Monday, December 7, 2009

Do the Editors of The Onion Read St. Augustine?


A recent headline from "America's finest news source," The Onion (New Study Reveals Most Children Unrepentant Sociopaths), brought to mind the first book of the Confessions, where St. Augustine reflects on his childhood, even trying to remember his own sins as an infant:

Who remindeth me of the sins of my infancy? for in Thy sight none is pure from sin, not even the infant whose life is but a day upon the earth.
So, even a day-old baby is a sinner. But, just in case you think he was joking, St. Augustine continues:

Who remindeth me? doth not each little infant, in whom I see what of myself I remember not? What then was my sin? was it that I hung upon the breast and cried? for should I now so do for food suitable to my age, justly should I be laughed at and reproved.
But, you might object, how can an infant sin when it cannot knowingly choose sin? Well, any thoughts you might have had of the innocence of the young, St. Augustine rejects quite explicitly:

Or was it then good, even for a while, to cry for what, if given, would hurt? bitterly to resent, that persons free, and its own elders, yea, the very authors of its birth, served it not? that many besides, wise than it, obeyed not the nod of its good pleasure? to do its best to strike and hurt, because commands were not obeyed, which had been obeyed to its hurt? The weakness then of infant limbs, not its will, is its innocence.
A little later, just to make it clear that he was sinful even as an infant, St. Augustine cites Ps. 51 for support, interpreting it quite literally:

But if I was shapen in iniquity, and in sin did my mother conceive me, where, I beseech Thee, O my God, where, Lord, or when, was I Thy servant guileless?
Now, if you go back and read the article I linked, you might notice that the "study" sounds a lot like a modern, secularized version of St. Augustine's doctrine of original sin, and of the doctrine of concupiscence. The gist of St. Augustine's arugment and of the "study" is the same. Even the cutest little kids have seriously twisted wills, are self-centered, and manipulative. Even the quote near the end of the article stating that "the disorder is considered untreatable" meshes fairly well with St. Augustine (indeed, orthodox Christian theology, in general) that sin cannot be treated like a simple disease. (Incidentally, today's feast day reminds us that it takes a miracle to make a human being free of original sin.)

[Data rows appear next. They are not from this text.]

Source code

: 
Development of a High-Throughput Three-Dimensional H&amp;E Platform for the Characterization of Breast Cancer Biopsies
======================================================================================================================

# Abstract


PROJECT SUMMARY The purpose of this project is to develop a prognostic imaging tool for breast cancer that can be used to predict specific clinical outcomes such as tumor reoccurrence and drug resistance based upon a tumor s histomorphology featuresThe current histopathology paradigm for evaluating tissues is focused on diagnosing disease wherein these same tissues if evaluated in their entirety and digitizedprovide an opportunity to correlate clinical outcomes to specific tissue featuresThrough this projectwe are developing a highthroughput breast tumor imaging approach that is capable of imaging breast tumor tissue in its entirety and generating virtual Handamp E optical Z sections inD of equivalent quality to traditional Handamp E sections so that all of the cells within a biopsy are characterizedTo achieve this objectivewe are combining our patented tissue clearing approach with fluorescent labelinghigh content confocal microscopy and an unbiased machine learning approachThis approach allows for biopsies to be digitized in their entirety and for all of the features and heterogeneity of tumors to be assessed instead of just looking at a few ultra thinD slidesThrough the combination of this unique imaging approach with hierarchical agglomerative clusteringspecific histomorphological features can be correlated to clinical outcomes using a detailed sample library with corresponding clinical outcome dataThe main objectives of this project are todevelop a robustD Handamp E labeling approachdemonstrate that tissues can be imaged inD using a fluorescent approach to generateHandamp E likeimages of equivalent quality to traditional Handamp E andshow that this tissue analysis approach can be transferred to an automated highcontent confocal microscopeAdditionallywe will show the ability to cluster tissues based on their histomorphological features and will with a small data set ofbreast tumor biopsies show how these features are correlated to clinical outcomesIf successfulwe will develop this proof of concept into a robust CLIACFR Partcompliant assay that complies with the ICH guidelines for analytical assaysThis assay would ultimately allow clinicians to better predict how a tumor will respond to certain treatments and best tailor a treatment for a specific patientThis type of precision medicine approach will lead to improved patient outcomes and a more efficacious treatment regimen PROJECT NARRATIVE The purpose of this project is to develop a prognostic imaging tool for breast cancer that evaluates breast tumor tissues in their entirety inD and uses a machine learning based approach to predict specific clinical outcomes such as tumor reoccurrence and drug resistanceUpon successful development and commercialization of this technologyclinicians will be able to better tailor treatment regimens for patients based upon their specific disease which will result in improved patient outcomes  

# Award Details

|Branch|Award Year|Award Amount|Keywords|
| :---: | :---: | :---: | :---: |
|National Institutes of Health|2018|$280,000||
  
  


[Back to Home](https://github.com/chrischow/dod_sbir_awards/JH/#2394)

Of course, the writers at The Onion turn not to theologians for support, but to psychologists. Rather than invoking a set doctrine, they rely on studies and documented psychoses. They do not speak of the essence of man, but refer to the percentage of children suffering from a psychosis. They do not call for conversion, but rather for rehabilitation.

All in all, it was a striking resemblance, I thought.

Now, to finish, and to do the unspeakable: I will try to explain a joke. Why is the article from The Onion funny, at least to someone with a twised sense of humor like my own? It is funny because everybody today believes in a doctrine of original innocence of children, not original sin. The thought that St. Augustine might be correct would probably never occur to most of The Onion's readers. And that's a problem.

1 comment:

Aaron Linderman said...

We're often squeamish about calling little children sinners. But I once heard it pointed out that children are proof that mankind is fallen. Children do not need to be taught to misbehave; they do it naturally. Instead, they must be taught to do good, which runs contrary to our fallen nature. This is not simply to say that children naturally break arbitrary rules - which, how should they know, until we explain them? - but are apt to hurt others, break things and generally behave as they want rather than out of love for others.

All this is not, of course, to say that children are the worst sinners out there. Far from it. I doubt children are capable of mortal sin, not grasping the notion of serious matter (at least, not very well). But I think that Steve's comment that our whitewashing of children's sins is problematic is spot on: it opens the door to dismissing the notion of sin all together, and with it the need for redemption.